*WORK INSTRUCTION*
Every line below that has "DBSCAN" in it should be copied.

Dataset excerpts:
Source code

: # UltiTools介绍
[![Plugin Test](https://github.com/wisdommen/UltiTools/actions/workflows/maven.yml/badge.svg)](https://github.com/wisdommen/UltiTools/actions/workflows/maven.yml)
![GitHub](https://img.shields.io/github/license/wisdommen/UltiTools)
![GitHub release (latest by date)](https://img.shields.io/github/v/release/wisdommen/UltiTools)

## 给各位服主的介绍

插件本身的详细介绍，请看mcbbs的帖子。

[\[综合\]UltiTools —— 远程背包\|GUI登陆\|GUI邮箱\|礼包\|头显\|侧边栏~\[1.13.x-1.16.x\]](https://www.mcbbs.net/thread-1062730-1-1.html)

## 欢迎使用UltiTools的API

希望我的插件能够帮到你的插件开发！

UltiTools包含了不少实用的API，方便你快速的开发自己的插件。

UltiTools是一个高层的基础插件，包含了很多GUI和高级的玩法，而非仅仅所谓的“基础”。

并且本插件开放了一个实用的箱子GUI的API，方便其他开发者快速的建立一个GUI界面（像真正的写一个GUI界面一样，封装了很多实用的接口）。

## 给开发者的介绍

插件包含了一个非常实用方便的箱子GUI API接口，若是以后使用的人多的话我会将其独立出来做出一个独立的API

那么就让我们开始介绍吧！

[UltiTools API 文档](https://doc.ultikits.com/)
...
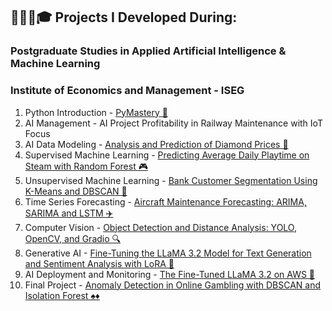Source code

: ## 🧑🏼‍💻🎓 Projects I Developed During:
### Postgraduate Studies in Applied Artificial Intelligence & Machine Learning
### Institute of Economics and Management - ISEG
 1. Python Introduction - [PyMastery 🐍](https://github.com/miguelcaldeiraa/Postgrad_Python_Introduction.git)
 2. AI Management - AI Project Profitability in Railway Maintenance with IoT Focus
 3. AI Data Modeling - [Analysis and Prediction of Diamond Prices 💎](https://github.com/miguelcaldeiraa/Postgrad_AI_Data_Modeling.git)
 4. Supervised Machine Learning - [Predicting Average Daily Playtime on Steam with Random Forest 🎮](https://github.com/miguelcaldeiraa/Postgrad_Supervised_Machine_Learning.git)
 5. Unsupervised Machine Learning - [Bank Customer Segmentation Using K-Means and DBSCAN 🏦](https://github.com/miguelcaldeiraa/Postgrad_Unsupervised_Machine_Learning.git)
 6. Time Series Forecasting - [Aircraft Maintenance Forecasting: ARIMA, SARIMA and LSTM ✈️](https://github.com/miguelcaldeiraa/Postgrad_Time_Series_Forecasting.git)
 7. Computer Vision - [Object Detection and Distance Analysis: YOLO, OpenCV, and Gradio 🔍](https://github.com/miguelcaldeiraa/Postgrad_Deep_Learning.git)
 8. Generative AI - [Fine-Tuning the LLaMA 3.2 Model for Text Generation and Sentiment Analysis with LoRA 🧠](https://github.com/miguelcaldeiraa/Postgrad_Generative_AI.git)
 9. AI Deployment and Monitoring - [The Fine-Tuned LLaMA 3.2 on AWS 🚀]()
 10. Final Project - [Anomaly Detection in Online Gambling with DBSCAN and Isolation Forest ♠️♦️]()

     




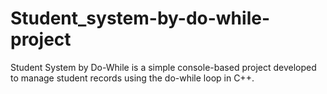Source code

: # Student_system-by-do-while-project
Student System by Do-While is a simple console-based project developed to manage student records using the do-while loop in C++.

*SOLUTION TO THIS TASK*
 5. Unsupervised Machine Learning - [Bank Customer Segmentation Using K-Means and DBSCAN 🏦](https://github.com/miguelcaldeiraa/Postgrad_Unsupervised_Machine_Learning.git)
 10. Final Project - [Anomaly Detection in Online Gambling with DBSCAN and Isolation Forest ♠️♦️]()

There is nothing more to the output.